Hiring new staff in a recession always creates concern for businesses.  After all, wages and salaries are generally the single largest overhead a business has to cover, and staff cuts are one of the quickest and most effective ways to rapidly reduce costs and therefore improve profit/loss statements.  The downside, however, is that reductions in staff need to be made in areas that genuinely do not significantly harm core productivity (an issue that always generates debate).  By core productivity I refer to those aspects of the business that generate revenue and margins far greater than others and, just as importantly, are critical to maintain for the brand and the strategic direction of the enterprise.  After all, the economy will recover and we need to be positioned to take advantage of the business opportunities that arise when it does.

This then is the key challenge of hiring during a recession - confidence.  Specifically confidence in future revenue streams to cover the cost of the new employee and confidence that the new employee will create value.  I recently came across a company that hired based upon an ad hoc approach.  In other words "I like the look of you, we need someone, how would you like to come and work for us?"  The benefit?  Rapid decision-making and appointment, and inherent flexibility.  The downside?  Lack of consistency in hiring practice, lack of communication within the company, lack of adherence to a longer term plan, lack of structured induction ... in other words a whole host of potential compatibility and expectation issues.  These are easy to gloss over in good times but reveal themselves in bad times.

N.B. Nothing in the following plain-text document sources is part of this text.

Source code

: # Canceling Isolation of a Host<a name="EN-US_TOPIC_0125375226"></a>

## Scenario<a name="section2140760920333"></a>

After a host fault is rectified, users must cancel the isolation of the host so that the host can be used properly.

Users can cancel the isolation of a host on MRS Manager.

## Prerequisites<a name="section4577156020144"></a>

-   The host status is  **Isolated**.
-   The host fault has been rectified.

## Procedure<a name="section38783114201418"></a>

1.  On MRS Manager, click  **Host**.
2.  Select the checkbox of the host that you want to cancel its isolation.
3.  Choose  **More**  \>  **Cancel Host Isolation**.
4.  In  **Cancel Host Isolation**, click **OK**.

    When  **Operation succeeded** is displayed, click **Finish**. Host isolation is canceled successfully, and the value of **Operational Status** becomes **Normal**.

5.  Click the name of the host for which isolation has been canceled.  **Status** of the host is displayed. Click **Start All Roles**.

An important part of successful hiring during a recession is planning and homework.  These are always important but moreso when the cost of getting the wrong person is so much greater, and yet the benefit of getting a gem is so much greater as well.  A key aspects of surviving a downturn is the quality of people you have on board.  Hiring in 2009?  Remember some cardinal questions to ask:  Where is the business and team heading this year, and what sort of person (values, outlook, skills and knowledge) fits that vision?  What drivers and motivations are we looking for from new team members?  How will we integrate new people into the team (induction)?  How will this person add value beyond our normal expectations of new hires (revenue, skills, personality, communication style etc)?  Are we hiring based upon hope of what the economy will do, or confidence that our company - its systems and people - are in control of the key points of leverage that determine our success or failure?  Make sure it is good people and good systems that get you through hard times, not luck or reliance or government policy.